Count only the lines of the records that hold "Kullanılan", then give the number without any other words.

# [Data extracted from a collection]
══════════

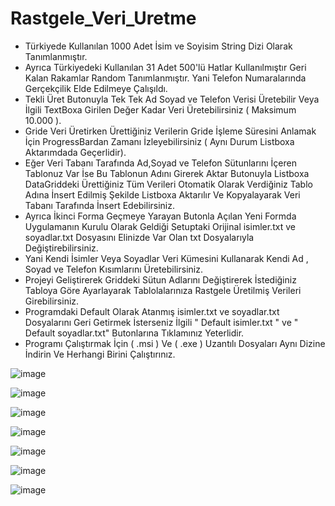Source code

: # Rastgele_Veri_Uretme
* Türkiyede Kullanılan 1000 Adet İsim ve Soyisim String Dizi Olarak Tanımlanmıştır.
* Ayrıca Türkiyedeki Kullanılan 31 Adet 500'lü Hatlar Kullanılmıştır Geri Kalan Rakamlar Random Tanımlanmıştır. Yani Telefon Numaralarında Gerçekçilik Elde Edilmeye Çalışıldı.
* Tekli Üret Butonuyla Tek Tek Ad Soyad ve Telefon Verisi Üretebilir Veya İlgili TextBoxa Girilen Değer Kadar Veri Üretebilirsiniz ( Maksimum 10.000 ).
* Gride Veri Üretirken Ürettiğiniz Verilerin Gride İşleme Süresini Anlamak İçin ProgressBardan Zamanı İzleyebilirsiniz ( Aynı Durum Listboxa Aktarımdada Geçerlidir).
* Eğer Veri Tabanı Tarafında Ad,Soyad ve Telefon Sütunlarını İçeren Tablonuz Var İse Bu Tablonun Adını Girerek Aktar Butonuyla Listboxa DataGriddeki Ürettiğiniz Tüm Verileri Otomatik Olarak Verdiğiniz Tablo Adına İnsert Edilmiş Şekilde Listboxa Aktarılır Ve Kopyalayarak Veri Tabanı Tarafında İnsert Edebilirsiniz.
* Ayrıca İkinci Forma Geçmeye Yarayan Butonla Açılan Yeni Formda Uygulamanın Kurulu Olarak Geldiği Setuptaki Orijinal isimler.txt ve soyadlar.txt Dosyasını Elinizde Var Olan txt Dosyalarıyla Değiştirebilirsiniz.
* Yani Kendi İsimler Veya Soyadlar Veri Kümesini Kullanarak Kendi Ad , Soyad ve Telefon Kısımlarını Üretebilirsiniz.
* Projeyi Geliştirerek Griddeki Sütun Adlarını Değiştirerek İstediğiniz Tabloya Göre Ayarlayarak Tablolalarınıza Rastgele Üretilmiş Verileri Girebilirsiniz.
* Programdaki Default Olarak Atanmış isimler.txt ve soyadlar.txt Dosyalarını Geri Getirmek İsterseniz İlgili " Default isimler.txt " ve " Default soyadlar.txt" Butonlarına Tıklamınız Yeterlidir.
* Programı Çalıştırmak İçin ( .msi ) Ve ( .exe ) Uzantılı Dosyaları Aynı Dizine İndirin Ve Herhangi Birini Çalıştırınız.

![image](https://github.com/boraavcu/Rastgele_Veri_Uretme/assets/110854353/98b62bad-9397-480d-8523-004ab3335754)

![image](https://github.com/boraavcu/Rastgele_Veri_Uretme/assets/110854353/95ca4cc9-0ccc-42f6-b570-56167ffb2c12)

![image](https://github.com/boraavcu/Rastgele_Veri_Uretme/assets/110854353/5ac86151-f3f5-4f2e-9142-c54017aecde0)

![image](https://github.com/boraavcu/Rastgele_Veri_Uretme/assets/110854353/19e8821b-8977-4116-aee4-66fdb0a10206)

![image](https://github.com/boraavcu/Rastgele_Veri_Uretme/assets/110854353/b1563c23-a88a-4ef5-9479-2f2c20d4bea6)

![image](https://github.com/boraavcu/Rastgele_Veri_Uretme/assets/110854353/f6b7eb97-5d00-4f0d-8b2f-8ecbe87aa781)

![image](https://github.com/boraavcu/Rastgele_Veri_Uretme/assets/110854353/98d76bad-c6c1-4f3d-8747-8847cb42b00f)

══════════

# [Response below]
2